While the Iron’s Hot [Review]
Become a journeyman blacksmith and rebuild your town in While the Iron’s Hot.
Bontemps Games and Humble Games’ While the Iron’s Hot is a crafting adventure game where the player is a young blacksmith on a quest to become a master of his craft. He arrives at Ellian, a land of craftsmen, only to find that the blacksmith village has been destroyed by an unknown calamity. The player must rebuild the village while honing his craft and helping the other villages of the land, each with its own craft specialty—woodsmen, hunters, shipwrights, alchemists, and miners.
The player travels across this world, helping people by crafting tools and good while also uncovering what happened to destroy the blacksmith village. People you meet offer to join your town, offering services and perks to the player. Every building is upgradable as well.
Crafting goods is a multi-step process and each step is its own minigame. You smelt ore in a furnace to make metal ingots. You hammer metal on the anvil to shape parts. If a piece needs to be sharp, there’s a grinding wheel. Finally, you place components on a 3x3 grid on the crafting table to build the final item. In the beginning of the game, this gets tedious quickly. Fortunately, upgrading the smith shop gives perks like stacking to work on multiple pieces at once and then allows you the skip the mini-games at the expense of only making medium quality pieces. The only irritation that remains, at least on the console version, is when choosing how many of something to use or make, you can only increment by one at a time. This is especially irritating with the player’s home base piggy bank upgrade, where it becomes simply unwieldy to deposit any significant amount of coins for safekeeping.

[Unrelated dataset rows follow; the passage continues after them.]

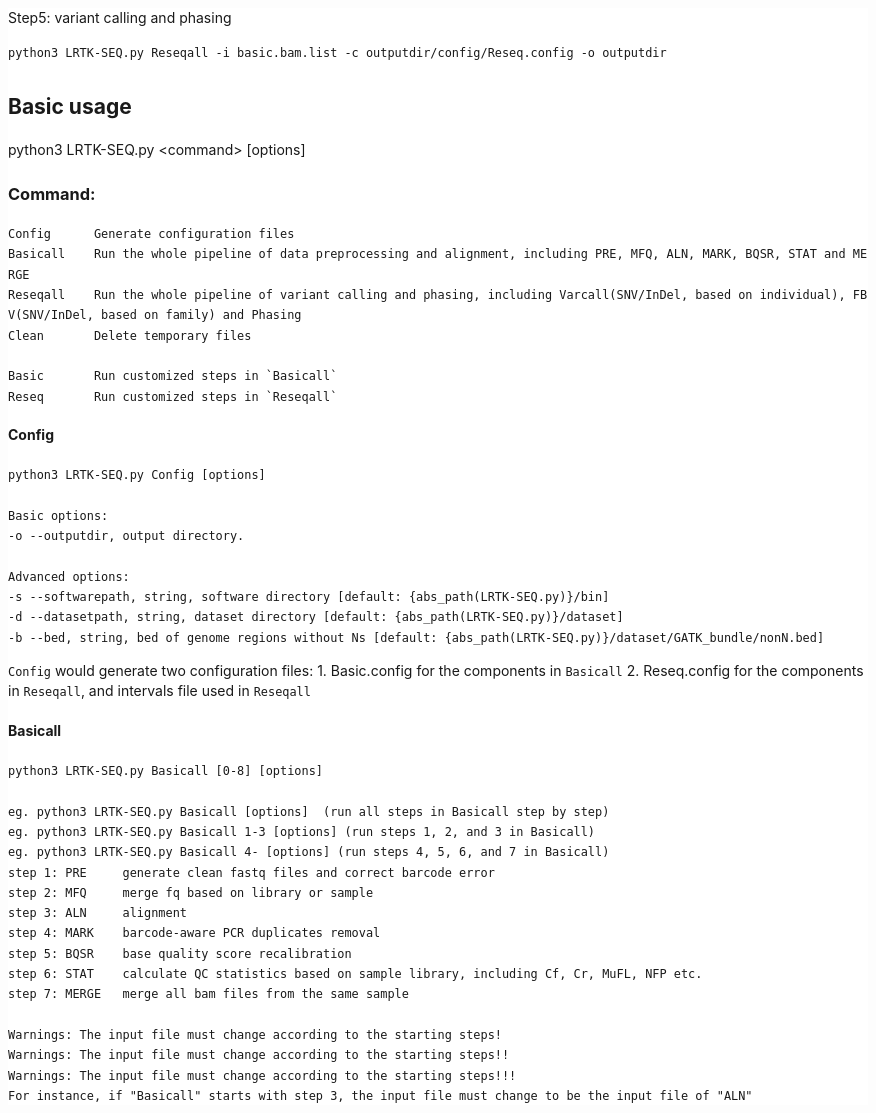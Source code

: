 Step5: variant calling and phasing

`python3 LRTK-SEQ.py Reseqall -i basic.bam.list -c outputdir/config/Reseq.config -o outputdir`

## Basic usage

python3 LRTK-SEQ.py \<command\> [options]

### Command:
    Config		Generate configuration files
    Basicall	Run the whole pipeline of data preprocessing and alignment, including PRE, MFQ, ALN, MARK, BQSR, STAT and MERGE 
    Reseqall	Run the whole pipeline of variant calling and phasing, including Varcall(SNV/InDel, based on individual), FBV(SNV/InDel, based on family) and Phasing
    Clean		Delete temporary files

    Basic		Run customized steps in `Basicall`
    Reseq		Run customized steps in `Reseqall`
    
#### Config
    python3 LRTK-SEQ.py Config [options]
    
    Basic options:
    -o --outputdir, output directory.
    
    Advanced options:
    -s --softwarepath, string, software directory [default: {abs_path(LRTK-SEQ.py)}/bin]
    -d --datasetpath, string, dataset directory [default: {abs_path(LRTK-SEQ.py)}/dataset]
    -b --bed, string, bed of genome regions without Ns [default: {abs_path(LRTK-SEQ.py)}/dataset/GATK_bundle/nonN.bed]
    
`Config` would generate two configuration files: 1. Basic.config for the components in `Basicall` 2. Reseq.config for the components in `Reseqall`, and intervals file used in `Reseqall` <br>

#### Basicall
    python3 LRTK-SEQ.py Basicall [0-8] [options]
    
    eg. python3 LRTK-SEQ.py Basicall [options]  (run all steps in Basicall step by step)
    eg. python3 LRTK-SEQ.py Basicall 1-3 [options] (run steps 1, 2, and 3 in Basicall)
    eg. python3 LRTK-SEQ.py Basicall 4- [options] (run steps 4, 5, 6, and 7 in Basicall)
    step 1: PRE     generate clean fastq files and correct barcode error
    step 2: MFQ     merge fq based on library or sample
    step 3: ALN     alignment
    step 4: MARK    barcode-aware PCR duplicates removal
    step 5: BQSR    base quality score recalibration
    step 6: STAT    calculate QC statistics based on sample library, including Cf, Cr, MuFL, NFP etc.
    step 7: MERGE   merge all bam files from the same sample

    Warnings: The input file must change according to the starting steps!
    Warnings: The input file must change according to the starting steps!!
    Warnings: The input file must change according to the starting steps!!!
    For instance, if "Basicall" starts with step 3, the input file must change to be the input file of "ALN"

Some timing based minigames have controls that feel a bit unresponsive. Hammer movement in the anvil minigame doesn’t always respond as you’d expect to input, and furnace pumping timing can be wonky. There are a few points in the game where you must button mash to fill a gauge; timing for the mashing is unclear as it fills the gauge unevenly. The button mashing isn’t fun, it’s simply irritating, and it presents an accessibility issue because there’s no option to disable needing to mash.
There’s some degree of dungeon crawling combined with puzzle solving, where you must climb, push boxes, use switches, and repair mechanisms to get through. I feel this side of the game is lacking, simply because there’s not enough of it. There’s only a single area that involves avoiding monsters and blocking off tunnels to trap them, and this is just one of a handful of these sort of areas. I would have liked to see more puzzles where the player must use blacksmith ingenuity to succeed. The developers should have given this side of the game more depth.
While the Iron’s Hot’s graphics are in a charming pixel art style. All the art feels stylistically consistent, though at times it needs a little more life; things can be too still at times. The best bit is that you can dress up your ox that pulls the mobile blacksmith shop and the accessories are super cute.
I finished the game in around 15 hours. You can definitely get through it more quickly; I was having fun so I spent time upgrading my town, doing jobs, and finding optional crafting recipes. The game is a linear adventure and it’s pretty clear when it’s close to coming to an end, but you can keep playing after the ending to tie up loose ends and sidequests.
While the Iron’s Hot is a good game, but if the devs were to address some quality of life changes in UI and control issues, it would be a great game.
While the Iron’s Hot is available now on PS4, PS5, Xbox Series X|S, Xbox One, Nintendo Switch, and PC.